Summary
In Brooks v. Federal Land Bank of Columbia, 106 Fla. 412, 143 So. at page 752, Mr. Justice ELLIS, speaking for the court, said: "The principle is that the limitation of time within which claims may be presented for allowance in the probate court is inseparable from the peculiar procedure prescribed in each jurisdiction.
Summary of this case from Smith v. FeschheimerOpinion
Opinion filed August 9, 1932. Petition for rehearing denied October 10, 1932.
An appeal from the Circuit Court for Citrus County; F. L. Stringer, Judge.
Thomas Palmer and Scofield Scofield, for Appellants;
Hull, Landis Whitehair, and Strauss L. Lloyd, for Appellee.

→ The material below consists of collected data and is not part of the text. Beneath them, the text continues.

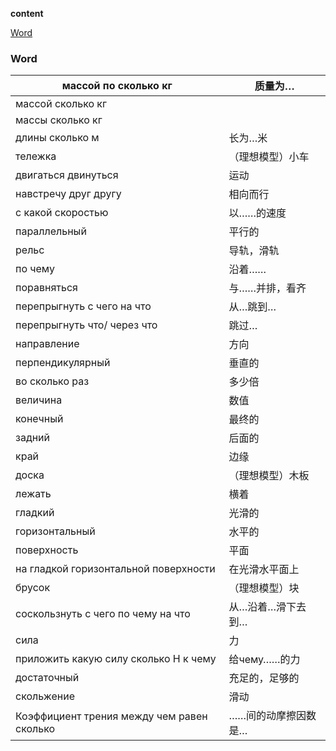 **content**

[Word](#word)

### Word

| массой по сколько кг                       | 质量为…        |
|--------------------------------------------|-------------|
| массой сколько кг                          |             |
| массы сколько кг                           |             |
| длины сколько м                            | 长为…米        |
| тележка                                    | （理想模型）小车    |
| двигаться двинуться                        | 运动          |
| навстречу друг другу                       | 相向而行        |
| с какой скоростью                          | 以……的速度      |
| параллельный                               | 平行的         |
| рельс                                      | 导轨，滑轨       |
| по чему                                    | 沿着……        |
| поравняться                                | 与……并排，看齐    |
| перепрыгнуть с чего на что                 | 从…跳到…       |
| перепрыгнуть что/ через что                | 跳过…         |
| направление                                | 方向          |
| перпендикулярный                           | 垂直的         |
| во сколько раз                             | 多少倍         |
| величина                                   | 数值          |
| конечный                                   | 最终的         |
| задний                                     | 后面的         |
| край                                       | 边缘          |
| доска                                      | （理想模型）木板    |
| лежать                                     | 横着          |
| гладкий                                    | 光滑的         |
| горизонтальный                             | 水平的         |
| поверхность                                | 平面          |
| на гладкой горизонтальной поверхности      | 在光滑水平面上     |
| брусок                                     | （理想模型）块     |
| соскользнуть с чего по чему на что         | 从…沿着…滑下去到…  |
| сила                                       | 力           |
| приложить какую силу сколько Н к чему      | 给чему……的力   |
| достаточный                                | 充足的，足够的     |
| скольжение                                 | 滑动          |
| Коэффициент трения между чем равен сколько | ……间的动摩擦因数是… |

William M. Brooks in August, 1918, became indebted to the Federal Land Bank of Columbia in the sum of Five Thousand Five Hundred Dollars. That indebtedness was evidenced by the promissory note of Brooks and his wife.
The note by its terms was made payable on an amortization plan in thirty-four annual installments of Three Hundred and Fifty-seven Dollars and Fifty cents each, the first installment payable July 1, 1920, the subsequent installments were payable at the same time in each succeeding year until the principal should be paid. Any installment in which there was a default should bear eight per cent. interest. The Lecanto National Farm Loan Association indorsed the note.
Brooks and his wife in order to secure the payment of the note executed and delivered to the Federal Land Bank of Columbia a mortgage upon certain lands located in Citrus and Hernando Counties. The mortgage was duly recorded in August, 1918. The mortgage contained a covenant that the mortgagors would pay the debt and interest according to the plan described.
Brooks died June 24, 1923, leaving a will but appointed no Executor. He left surviving him a widow, a son, William A. Brooks, and a daughter Charlotte E. Brooks. The testator devised all his property to his widow and children. William A. Brooks was appointed Administrator with the will annexed.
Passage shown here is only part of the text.